Success comes from focus.
“Success comes from focus—it comes from laser,” says Fredi, repeating a phrase from his partner Albert Armengol: laser-focus. In Doctoralia’s case, they had strayed from their focus—because even though the need existed, the market was still immature. They explored other paths, eventually returning to the original idea with greater clarity and strength to solve the need. It was a full-circle moment. The focus of connecting patients with healthcare professionals in a simple, trustworthy, and fast way. And when they returned to it, the platform took off. The same thing is happening now with Llamalítica. The administrative burden continues to pull doctors away from what really matters—their vocation. Their patient. And that, says Fredi, is where focus makes all the difference.
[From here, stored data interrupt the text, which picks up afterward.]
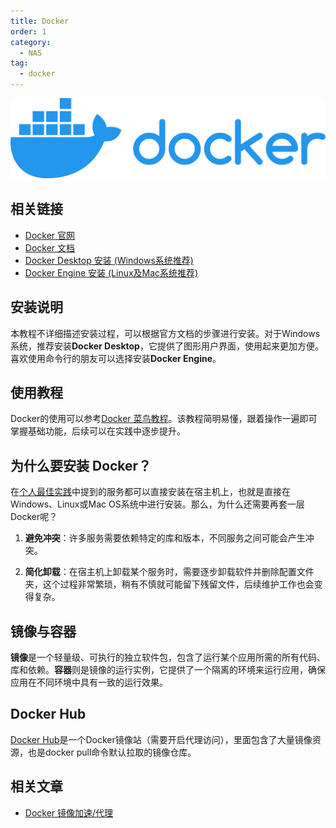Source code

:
 ```yaml
---
title: Docker
order: 1
category:
  - NAS
tag:
  - docker
---
```

<img src="/assets/svg/docker.svg" /> 


## 相关链接

- [Docker 官网](https://www.docker.com/)
- [Docker 文档](https://docs.docker.com/)
- [Docker Desktop 安装 (Windows系统推荐)](https://docs.docker.com/desktop/setup/install/windows-install/)
- [Docker Engine 安装 (Linux及Mac系统推荐)](https://docs.docker.com/engine/install/)


## 安装说明

本教程不详细描述安装过程，可以根据官方文档的步骤进行安装。对于Windows系统，推荐安装**Docker Desktop**，它提供了图形用户界面，使用起来更加方便。喜欢使用命令行的朋友可以选择安装**Docker Engine**。


## 使用教程

Docker的使用可以参考[Docker 菜鸟教程](https://www.runoob.com/docker/docker-tutorial.html)。该教程简明易懂，跟着操作一遍即可掌握基础功能，后续可以在实践中逐步提升。


## 为什么要安装 Docker？

在[个人最佳实践](/nas/README.md)中提到的服务都可以直接安装在宿主机上，也就是直接在Windows、Linux或Mac OS系统中进行安装。那么，为什么还需要再套一层Docker呢？

1. **避免冲突**：许多服务需要依赖特定的库和版本，不同服务之间可能会产生冲突。
   
2. **简化卸载**：在宿主机上卸载某个服务时，需要逐步卸载软件并删除配置文件夹，这个过程非常繁琐，稍有不慎就可能留下残留文件，后续维护工作也会变得复杂。


## 镜像与容器

**镜像**是一个轻量级、可执行的独立软件包，包含了运行某个应用所需的所有代码、库和依赖。**容器**则是镜像的运行实例，它提供了一个隔离的环境来运行应用，确保应用在不同环境中具有一致的运行效果。

## Docker Hub
[Docker Hub](https://hub.docker.com)是一个Docker镜像站（需要开启代理访问），里面包含了大量镜像资源，也是docker pull命令默认拉取的镜像仓库。


## 相关文章

- [Docker 镜像加速/代理](/nas/docker-proxy.md)
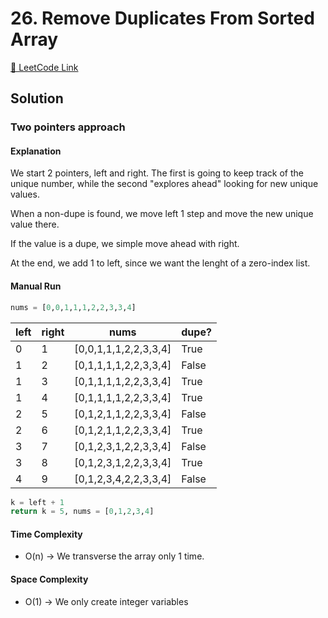 # 26. Remove Duplicates From Sorted Array

[🔗 LeetCode Link](https://leetcode.com/problems/remove-duplicates-from-sorted-array/description/)

## Solution

### Two pointers approach

#### Explanation

We start 2 pointers, left and right.
The first is going to keep track of the unique number,
while the second "explores ahead" looking for new unique values.

When a non-dupe is found, we move left 1 step
and move the new unique value there.

If the value is a dupe, we simple move ahead with right.

At the end, we add 1 to left,
since we want the lenght of a zero-index list.

#### Manual Run

```python
nums = [0,0,1,1,1,2,2,3,3,4]
```

left | right | nums | dupe?
---  | ----- | ---- | -----
0 | 1 | [0,0,1,1,1,2,2,3,3,4] | True
1 | 2 | [0,1,1,1,1,2,2,3,3,4] | False
1 | 3 | [0,1,1,1,1,2,2,3,3,4] | True
1 | 4 | [0,1,1,1,1,2,2,3,3,4] | True
2 | 5 | [0,1,2,1,1,2,2,3,3,4] | False
2 | 6 | [0,1,2,1,1,2,2,3,3,4] | True
3 | 7 | [0,1,2,3,1,2,2,3,3,4] | False
3 | 8 | [0,1,2,3,1,2,2,3,3,4] | True
4 | 9 | [0,1,2,3,4,2,2,3,3,4] | False

```python
k = left + 1
return k = 5, nums = [0,1,2,3,4]
```

#### Time Complexity

- O(n) -> We transverse the array only 1 time.

#### Space Complexity

- O(1) -> We only create integer variables
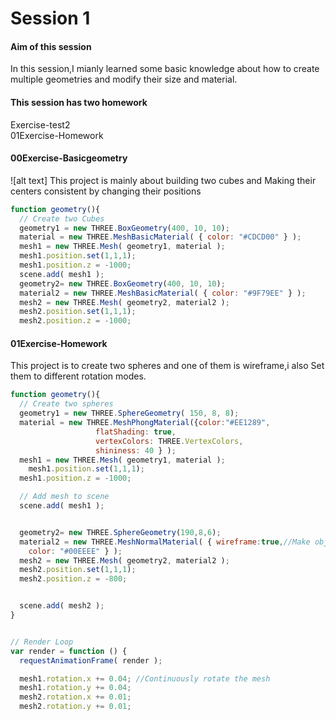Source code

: Session 1
========
#### Aim of this session ####
In this session,I mianly learned some basic knowledge about how to create multiple geometries and modify their size and material.
#### This session has two homework ####
Exercise-test2  
01Exercise-Homework
#### 00Exercise-Basicgeometry
![alt text]
This project is mainly about building two cubes and Making their centers consistent  by changing their positions
 ```javascript
 function geometry(){
   // Create two Cubes
   geometry1 = new THREE.BoxGeometry(400, 10, 10);
   material = new THREE.MeshBasicMaterial( { color: "#CDCD00" } );
   mesh1 = new THREE.Mesh( geometry1, material );
   mesh1.position.set(1,1,1);
   mesh1.position.z = -1000;
   scene.add( mesh1 );
   geometry2= new THREE.BoxGeometry(400, 10, 10);
   material2 = new THREE.MeshBasicMaterial( { color: "#9F79EE" } );
   mesh2 = new THREE.Mesh( geometry2, material2 );
   mesh2.position.set(1,1,1);
   mesh2.position.z = -1000;
   ```
#### 01Exercise-Homework ####
This project is to create two spheres and one of them is wireframe,i also Set them to different rotation modes.
 ```javascript
 function geometry(){
   // Create two spheres
   geometry1 = new THREE.SphereGeometry( 150, 8, 8);
   material = new THREE.MeshPhongMaterial({color:"#EE1289",
 					flatShading: true,
 					vertexColors: THREE.VertexColors,
 					shininess: 40 } );
   mesh1 = new THREE.Mesh( geometry1, material );
     mesh1.position.set(1,1,1);
   mesh1.position.z = -1000;

   // Add mesh to scene
   scene.add( mesh1 );


   geometry2= new THREE.SphereGeometry(190,8,6);
   material2 = new THREE.MeshNormalMaterial( { wireframe:true,//Make objects wireframes
     color: "#00EEEE" } );
   mesh2 = new THREE.Mesh( geometry2, material2 );
   mesh2.position.set(1,1,1);
   mesh2.position.z = -800;


   scene.add( mesh2 );
 }


 // Render Loop
 var render = function () {
   requestAnimationFrame( render );

   mesh1.rotation.x += 0.04; //Continuously rotate the mesh
   mesh1.rotation.y += 0.04;
   mesh2.rotation.x += 0.01;
   mesh2.rotation.y += 0.01;

  ```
That same focus is also reflected in the way he leads his teams. “If you want to work with good people, let them grow,” says Fredi, firmly believing that leadership also means knowing when to step aside. Achievements, he says, come from surrounding yourself with better people, trusting them, and letting go. “What matters isn’t being right—what matters is doing what makes the most sense.” Without a strong team, no project—no matter how brilliant—goes far. In the end, everything an organization builds depends on the people who make it possible. And that, Fredi understands perfectly.
Some people perfect what already exists, optimize what works, scale what’s been built. But Fredi isn’t one of them. His projects begin where others see no path. He goes from zero to one—from nothing to beginning. Not once, but every time something calls to him. Problem, focus, idea, form, foundation. And when the structure holds, he starts again. Because that’s where he feels he can contribute most. “I think the most beautiful thing is working on something you truly enjoy,” he says. And in his case, what’s beautiful is starting.